▶ [Source texts of formatted documents]
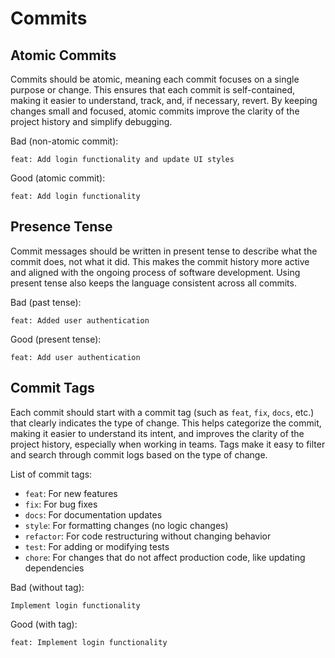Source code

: # Commits

## Atomic Commits

Commits should be atomic, meaning each commit focuses on a single purpose or change. This ensures that each commit is self-contained, making it easier to understand, track, and, if necessary, revert. By keeping changes small and focused, atomic commits improve the clarity of the project history and simplify debugging.

Bad (non-atomic commit):  

`feat: Add login functionality and update UI styles`

Good (atomic commit):  

`feat: Add login functionality`  

## Presence Tense

Commit messages should be written in present tense to describe what the commit does, not what it did. This makes the commit history more active and aligned with the ongoing process of software development. Using present tense also keeps the language consistent across all commits.

Bad (past tense):  

`feat: Added user authentication`

Good (present tense):  

`feat: Add user authentication`

## Commit Tags

Each commit should start with a commit tag (such as `feat`, `fix`, `docs`, etc.) that clearly indicates the type of change. This helps categorize the commit, making it easier to understand its intent, and improves the clarity of the project history, especially when working in teams. Tags make it easy to filter and search through commit logs based on the type of change.

List of commit tags:
 - `feat`: For new features  
 - `fix`: For bug fixes  
 - `docs`: For documentation updates  
 - `style`: For formatting changes (no logic changes)  
 - `refactor`: For code restructuring without changing behavior  
 - `test`: For adding or modifying tests  
 - `chore`: For changes that do not affect production code, like updating dependencies  

Bad (without tag):

`Implement login functionality`

Good (with tag):  

`feat: Implement login functionality`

▶ [Your goal] Your output must match the records word for word, apart from the images, which are left out.

▶ [Task response]
Source code

: # Commits

## Atomic Commits

Commits should be atomic, meaning each commit focuses on a single purpose or change. This ensures that each commit is self-contained, making it easier to understand, track, and, if necessary, revert. By keeping changes small and focused, atomic commits improve the clarity of the project history and simplify debugging.

Bad (non-atomic commit):  

`feat: Add login functionality and update UI styles`

Good (atomic commit):  

`feat: Add login functionality`  

## Presence Tense

Commit messages should be written in present tense to describe what the commit does, not what it did. This makes the commit history more active and aligned with the ongoing process of software development. Using present tense also keeps the language consistent across all commits.

Bad (past tense):  

`feat: Added user authentication`

Good (present tense):  

`feat: Add user authentication`

## Commit Tags

Each commit should start with a commit tag (such as `feat`, `fix`, `docs`, etc.) that clearly indicates the type of change. This helps categorize the commit, making it easier to understand its intent, and improves the clarity of the project history, especially when working in teams. Tags make it easy to filter and search through commit logs based on the type of change.

List of commit tags:
 - `feat`: For new features  
 - `fix`: For bug fixes  
 - `docs`: For documentation updates  
 - `style`: For formatting changes (no logic changes)  
 - `refactor`: For code restructuring without changing behavior  
 - `test`: For adding or modifying tests  
 - `chore`: For changes that do not affect production code, like updating dependencies  

Bad (without tag):

`Implement login functionality`

Good (with tag):  

`feat: Implement login functionality`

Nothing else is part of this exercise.